(Dataset excerpts)
-----
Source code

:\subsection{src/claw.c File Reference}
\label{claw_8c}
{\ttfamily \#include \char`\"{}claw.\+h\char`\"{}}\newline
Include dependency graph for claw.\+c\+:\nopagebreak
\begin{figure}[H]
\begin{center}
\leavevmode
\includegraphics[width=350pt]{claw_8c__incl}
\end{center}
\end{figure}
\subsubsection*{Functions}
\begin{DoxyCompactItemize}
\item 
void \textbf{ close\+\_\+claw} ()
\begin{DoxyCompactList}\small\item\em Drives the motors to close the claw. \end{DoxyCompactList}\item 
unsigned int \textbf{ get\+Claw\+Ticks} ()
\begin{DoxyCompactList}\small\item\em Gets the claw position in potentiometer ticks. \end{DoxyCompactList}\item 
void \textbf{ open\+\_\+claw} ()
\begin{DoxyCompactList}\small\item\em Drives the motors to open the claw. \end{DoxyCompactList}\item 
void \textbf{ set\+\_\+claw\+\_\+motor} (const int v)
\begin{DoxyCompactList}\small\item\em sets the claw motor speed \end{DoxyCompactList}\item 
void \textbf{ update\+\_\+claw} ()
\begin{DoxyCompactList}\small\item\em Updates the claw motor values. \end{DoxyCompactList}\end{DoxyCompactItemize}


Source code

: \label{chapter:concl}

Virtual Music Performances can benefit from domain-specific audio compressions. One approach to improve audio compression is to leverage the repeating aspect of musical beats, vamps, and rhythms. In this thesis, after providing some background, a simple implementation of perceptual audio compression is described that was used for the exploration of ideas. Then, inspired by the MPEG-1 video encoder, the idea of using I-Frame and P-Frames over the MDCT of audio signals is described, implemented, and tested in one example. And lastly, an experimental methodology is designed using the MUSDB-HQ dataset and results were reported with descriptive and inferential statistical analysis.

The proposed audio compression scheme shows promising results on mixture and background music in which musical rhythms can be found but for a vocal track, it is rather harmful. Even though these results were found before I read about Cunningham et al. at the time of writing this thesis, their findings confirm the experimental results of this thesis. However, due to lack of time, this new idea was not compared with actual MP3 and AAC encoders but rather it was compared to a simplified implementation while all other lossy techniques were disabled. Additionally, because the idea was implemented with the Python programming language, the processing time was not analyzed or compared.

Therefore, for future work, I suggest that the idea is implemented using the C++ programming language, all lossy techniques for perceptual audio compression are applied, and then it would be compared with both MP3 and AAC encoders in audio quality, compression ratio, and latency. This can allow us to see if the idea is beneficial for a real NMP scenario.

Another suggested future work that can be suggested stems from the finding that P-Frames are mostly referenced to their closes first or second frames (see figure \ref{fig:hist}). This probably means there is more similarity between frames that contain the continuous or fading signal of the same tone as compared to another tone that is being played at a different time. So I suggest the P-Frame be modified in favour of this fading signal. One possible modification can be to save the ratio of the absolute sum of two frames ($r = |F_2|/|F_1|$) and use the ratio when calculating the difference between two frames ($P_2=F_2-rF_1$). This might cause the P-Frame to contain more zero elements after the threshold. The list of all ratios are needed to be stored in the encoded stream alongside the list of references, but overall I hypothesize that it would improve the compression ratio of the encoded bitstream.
-----
TASK INSTRUCTIONS — Please filter the entries for the word "Drives" and copy the lines that have it.

ANSWER TO THE PROBLEM —
\begin{DoxyCompactList}\small\item\em Drives the motors to close the claw. \end{DoxyCompactList}\item 
\begin{DoxyCompactList}\small\item\em Drives the motors to open the claw. \end{DoxyCompactList}\item 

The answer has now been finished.